© JUNGE FREIHEIT Verlag GmbH & Co. KG www.jungefreiheit.de 35/22 / 26. August 2022

Ausnahme der Woche
Reiser ja, Fechter nein
Christian Vollradt

Wenn ein Künstler wirklich Pech hat, dann rühmt Claudia Roth sein Werk als „zeitlos und wertvoll“. Wie heißt es so passend in Frank Schöbels Lied vom „Eisbär im Zoo“? „Den Tadel des Affen, den konnt’ er verschmerzen, / das Lob einer Ziege, das kränkte ihn sehr.“ Doch weder Schöbel noch seinem Meister Petz mit Polar-Hintergrund galten die anerkennenden Worte der grünen Kabinettsmuse (vulgo Kulturstaatsministerin), sondern ihrem einstigen Mitbewohner Rio Reiser, einst Haupt der Band Ton Steine Scherben, deren letzte Tournee ebenjene Claudia Roth vergeigte.

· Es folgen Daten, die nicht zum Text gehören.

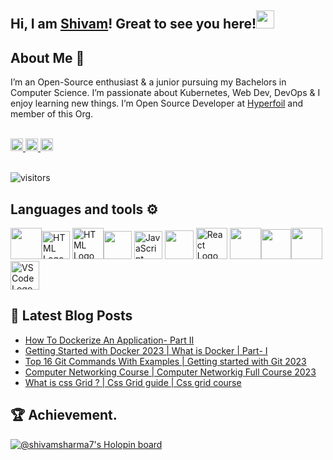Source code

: 
 ## Hi, I am [Shivam](https://bio.link/shivams)! Great to see you here!<img src="https://github.com/TheDudeThatCode/TheDudeThatCode/blob/master/Assets/Hi.gif" width="29"> 
 
 ## About Me 🚀
 
I’m an Open-Source enthusiast & a junior pursuing my Bachelors in Computer Science. I’m  passionate about Kubernetes, Web Dev, DevOps & I enjoy learning new things. I’m Open Source Developer at [Hyperfoil](https://github.com/Hyperfoil/Horreum) and member of this Org.
 
 

<br>

<div>
  <a href="https://twitter.com/shivamstwt1" target="_blank"><img alt="Twitter" title="Twitter" src="https://img.shields.io/badge/-Twitter-1DA1F2?style=for-the-badge&logo=twitter&logoColor=white" height="20"/>
</a> <a href="https://www.linkedin.com/in/meshivamsharma/" target="_blank"><img alt="LinkedIn" title="LinkedIn" src="https://img.shields.io/badge/LinkedIn-%230077B5.svg?&style=for-the-badge&logo=linkedin&logoColor=white" height="20"//>
 <a href="https://shivam-sharma.hashnode.dev"><img src="https://img.shields.io/badge/Hashnode-2962FF?style=for-the-badge&logo=hashnode&logoColor=white" height="20"/></a></div>

 <!-- ![Black and Pink Animated Glitch Gaming Facebook Cover (1640 × 500 px) (YouTube Banner) (2048 × 1152 px) (2560 × 1440 px) (Facebook Cover) (1660 × 576 px) (2560 × 1440 px) (LinkedIn Banner)](https://user-images.githubusercontent.com/91419219/189389642-cca6b477-a8d2-48c2-b757-eb415d271924.jpg)-->
 
<br>

 ![visitors](https://visitor-badge.laobi.icu/badge?page_id=shivam-sharma7.shivam-sharma7)
  
  
## Languages and tools ⚙️
 
<p>
 <img src="https://www.vectorlogo.zone/logos/java/java-icon.svg" width="50" height="50"/><img src="https://github.com/get-icon/geticon/blob/master/icons/quarkus-icon.svg" alt="HTML Logo" width="45" height="45"/> <img src="https://www.svgrepo.com/show/303205/html-5-logo.svg" alt="HTML Logo" width="50" height="50"/><img src="https://www.vectorlogo.zone/logos/w3_css/w3_css-official.svg" width="45" height="45"/> <img src="https://cdn.worldvectorlogo.com/logos/logo-javascript.svg" alt="JavaScript Logo" width="45" height="45"/> <img src="https://www.vectorlogo.zone/logos/typescriptlang/typescriptlang-icon.svg" width="46" height= "46" /> <img src="https://cdn.worldvectorlogo.com/logos/react-2.svg" alt="React Logo" width="50" height="50"/> <img src="https://www.vectorlogo.zone/logos/nodejs/nodejs-icon.svg" width="50" height="50"/><img src="https://www.vectorlogo.zone/logos/mongodb/mongodb-icon.svg" width="48" height="48" /><img src="https://www.vectorlogo.zone/logos/netlify/netlify-icon.svg" width="50" height="50"/> <img src="https://cdn.worldvectorlogo.com/logos/visual-studio-code-1.svg" alt="VSCode Logo" width="46" height="46"/>  
</p>


## 📕 Latest Blog Posts

<!-- BLOG-POST-LIST:START -->
- [How To Dockerize An Application- Part II](https://shivam-sharma.hashnode.dev/how-to-dockerize-an-application-part-ii)
- [Getting Started with Docker 2023 | What is Docker | Part- I](https://shivam-sharma.hashnode.dev/getting-started-with-docker-2023-what-is-docker-part-i)
- [Top 16 Git Commands With Examples | Getting started with Git 2023](https://shivam-sharma.hashnode.dev/top-16-git-commands-with-examples-getting-started-with-git-2023)
- [Computer Networking Course | Computer Networkig Full Course  2023](https://shivam-sharma.hashnode.dev/computer-networking-course-computer-networkig-full-course-2023)
- [What is css Grid ? | Css Grid guide | Css grid course](https://shivam-sharma.hashnode.dev/what-is-css-grid-css-grid-guide-css-grid-course)
<!-- BLOG-POST-LIST:END -->

 
## 🏆 Achievement.
[![@shivamsharma7's Holopin board](https://holopin.me/shivamsharma7)](https://holopin.io/@shivamsharma7)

Die „Scherben“ gingen in dieselben, und Roth bewarb sich auf eine Stellenanzeige der Grünen in der taz. Der Rest der Geschichte ist bekannt. Reiser, eigentlich Ralph Möbius, starb bereits vor mehr 25 Jahren an Herzversagen, weshalb er sich jetzt nicht mehr von der nächsten Klippe stürzen muß, nachdem Roth ihm zu Ehren vergangene Woche einen Platz in Berlin-Kreuzberg umbenannt hat. Als Solist ist Reiser bekannt geworden durch seinen schmissigen Mitgröl-Hit „König von Deutschland“, die Lieder seiner Combo erfüllten heutzutage den Tatbestand der Delegitimierung des Staates („Keine Macht für Niemand“). Gegen die Umbenennung des ehemaligen Heinrich- in Rio-Reiser-Platz gab es Einsprüche, weil eigentlich nur noch Frauennamen neu auf den Stadtplan sollten. Begründung der aktuellen Ausnahme: Reiser war „queer“. So wurde dem PDS-Mitglied eine Ehre zuteil, die man seit Jahren trotz entsprechender Initiativen dem im August 1962 gestorbenen Peter Fechter verwehrt. Aber der feierte ja auch keine besetzten Häuser, sondern wurde als einer der ersten vom damals bewaffneten Arm der heutigen Linkspartei per antifaschistischem Schußwaffengebrauch an der Berliner Mauer beim versuchten Wechsel von Ost- nach West-Berlin niedergestreckt, woraufhin er elendig verblutete.